╭─ Records for this exercise
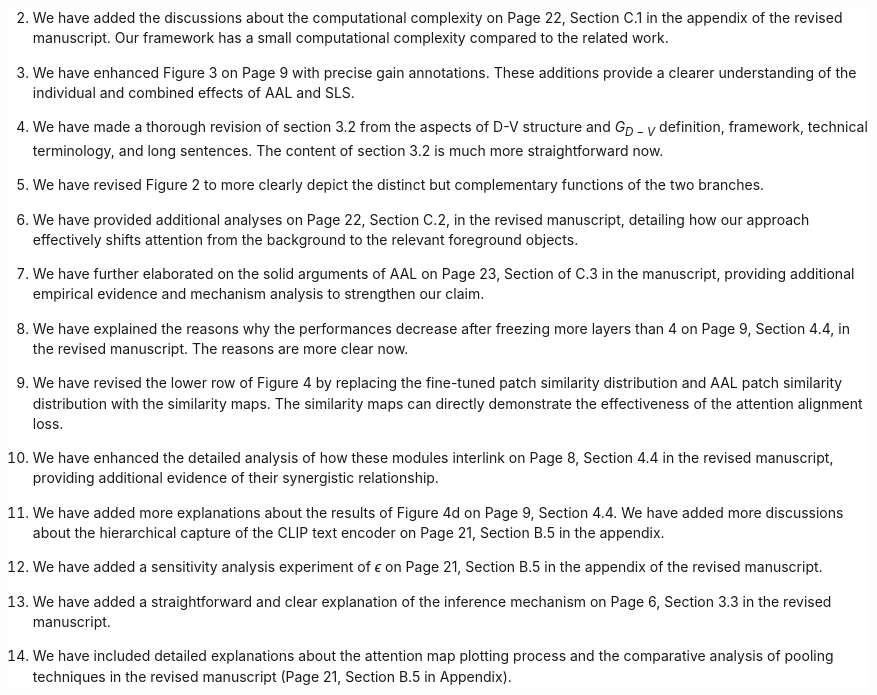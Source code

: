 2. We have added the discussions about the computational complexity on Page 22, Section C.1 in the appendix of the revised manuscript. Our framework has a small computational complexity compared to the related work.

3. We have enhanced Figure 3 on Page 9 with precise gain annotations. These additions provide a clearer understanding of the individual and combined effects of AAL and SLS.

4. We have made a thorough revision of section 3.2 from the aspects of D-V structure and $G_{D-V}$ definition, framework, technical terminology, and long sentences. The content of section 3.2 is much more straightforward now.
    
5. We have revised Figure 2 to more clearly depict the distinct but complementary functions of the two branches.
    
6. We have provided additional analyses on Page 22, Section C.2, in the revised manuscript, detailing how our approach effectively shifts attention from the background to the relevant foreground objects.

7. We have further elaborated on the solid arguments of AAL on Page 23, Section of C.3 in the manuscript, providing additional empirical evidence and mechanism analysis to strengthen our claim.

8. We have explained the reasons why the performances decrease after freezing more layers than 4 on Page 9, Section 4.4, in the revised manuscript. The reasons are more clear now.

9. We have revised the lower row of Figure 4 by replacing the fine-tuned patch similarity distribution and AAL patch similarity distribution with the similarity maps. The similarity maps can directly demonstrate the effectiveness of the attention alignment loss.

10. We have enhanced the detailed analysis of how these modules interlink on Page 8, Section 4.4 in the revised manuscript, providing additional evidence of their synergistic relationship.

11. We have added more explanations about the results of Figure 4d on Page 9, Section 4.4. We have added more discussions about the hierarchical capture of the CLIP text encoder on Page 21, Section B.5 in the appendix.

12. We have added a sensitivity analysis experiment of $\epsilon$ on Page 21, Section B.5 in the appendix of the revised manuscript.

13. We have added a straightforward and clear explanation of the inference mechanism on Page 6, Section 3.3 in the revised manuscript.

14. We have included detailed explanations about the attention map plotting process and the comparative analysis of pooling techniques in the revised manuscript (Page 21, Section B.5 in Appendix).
╰─
Problem description >> Please output exactly the lines between the one holding "6. We have provided" and the one holding "8. We have explained" in the records above, inclusive, and nothing more.

Response to the exercise >>
6. We have provided additional analyses on Page 22, Section C.2, in the revised manuscript, detailing how our approach effectively shifts attention from the background to the relevant foreground objects.

7. We have further elaborated on the solid arguments of AAL on Page 23, Section of C.3 in the manuscript, providing additional empirical evidence and mechanism analysis to strengthen our claim.

8. We have explained the reasons why the performances decrease after freezing more layers than 4 on Page 9, Section 4.4, in the revised manuscript. The reasons are more clear now.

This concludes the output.